Your task is to write out exactly the lines of the listing below, from the first down to the line that holds "menggunakan metrik performa".

════════════════════

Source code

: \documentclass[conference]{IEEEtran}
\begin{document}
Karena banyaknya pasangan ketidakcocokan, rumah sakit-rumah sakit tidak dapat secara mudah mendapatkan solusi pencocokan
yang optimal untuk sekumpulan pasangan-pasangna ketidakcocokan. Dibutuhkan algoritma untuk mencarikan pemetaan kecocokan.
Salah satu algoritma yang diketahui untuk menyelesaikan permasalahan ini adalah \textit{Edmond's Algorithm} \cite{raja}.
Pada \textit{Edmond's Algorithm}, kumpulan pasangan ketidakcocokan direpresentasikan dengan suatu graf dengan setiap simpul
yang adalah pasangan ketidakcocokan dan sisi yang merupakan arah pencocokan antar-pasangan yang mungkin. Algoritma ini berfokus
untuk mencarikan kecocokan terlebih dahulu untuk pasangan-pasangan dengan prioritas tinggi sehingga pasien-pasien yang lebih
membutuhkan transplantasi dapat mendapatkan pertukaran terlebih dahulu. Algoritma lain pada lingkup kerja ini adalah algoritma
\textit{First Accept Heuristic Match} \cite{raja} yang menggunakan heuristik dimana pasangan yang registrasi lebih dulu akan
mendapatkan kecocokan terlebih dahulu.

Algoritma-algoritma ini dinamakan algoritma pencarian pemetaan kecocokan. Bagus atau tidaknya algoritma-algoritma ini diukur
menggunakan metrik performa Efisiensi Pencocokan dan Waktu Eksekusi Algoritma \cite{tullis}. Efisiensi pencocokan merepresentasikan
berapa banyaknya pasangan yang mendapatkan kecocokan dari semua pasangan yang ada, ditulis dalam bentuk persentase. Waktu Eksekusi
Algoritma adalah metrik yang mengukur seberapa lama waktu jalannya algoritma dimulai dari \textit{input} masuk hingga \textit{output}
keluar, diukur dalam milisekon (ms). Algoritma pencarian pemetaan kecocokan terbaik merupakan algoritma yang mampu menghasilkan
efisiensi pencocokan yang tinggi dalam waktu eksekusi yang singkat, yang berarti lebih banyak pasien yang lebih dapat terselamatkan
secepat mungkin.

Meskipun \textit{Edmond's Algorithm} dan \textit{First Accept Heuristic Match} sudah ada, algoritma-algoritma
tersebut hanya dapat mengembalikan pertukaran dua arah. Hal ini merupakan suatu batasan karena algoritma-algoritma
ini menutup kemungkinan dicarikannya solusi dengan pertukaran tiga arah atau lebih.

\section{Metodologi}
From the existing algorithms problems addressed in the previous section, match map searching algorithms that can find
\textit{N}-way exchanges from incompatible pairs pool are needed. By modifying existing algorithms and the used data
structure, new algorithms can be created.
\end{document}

════════════════════

*OUTPUT OF THE TASK*
Source code

: \documentclass[conference]{IEEEtran}
\begin{document}
Karena banyaknya pasangan ketidakcocokan, rumah sakit-rumah sakit tidak dapat secara mudah mendapatkan solusi pencocokan
yang optimal untuk sekumpulan pasangan-pasangna ketidakcocokan. Dibutuhkan algoritma untuk mencarikan pemetaan kecocokan.
Salah satu algoritma yang diketahui untuk menyelesaikan permasalahan ini adalah \textit{Edmond's Algorithm} \cite{raja}.
Pada \textit{Edmond's Algorithm}, kumpulan pasangan ketidakcocokan direpresentasikan dengan suatu graf dengan setiap simpul
yang adalah pasangan ketidakcocokan dan sisi yang merupakan arah pencocokan antar-pasangan yang mungkin. Algoritma ini berfokus
untuk mencarikan kecocokan terlebih dahulu untuk pasangan-pasangan dengan prioritas tinggi sehingga pasien-pasien yang lebih
membutuhkan transplantasi dapat mendapatkan pertukaran terlebih dahulu. Algoritma lain pada lingkup kerja ini adalah algoritma
\textit{First Accept Heuristic Match} \cite{raja} yang menggunakan heuristik dimana pasangan yang registrasi lebih dulu akan
mendapatkan kecocokan terlebih dahulu.

Algoritma-algoritma ini dinamakan algoritma pencarian pemetaan kecocokan. Bagus atau tidaknya algoritma-algoritma ini diukur
menggunakan metrik performa Efisiensi Pencocokan dan Waktu Eksekusi Algoritma \cite{tullis}. Efisiensi pencocokan merepresentasikan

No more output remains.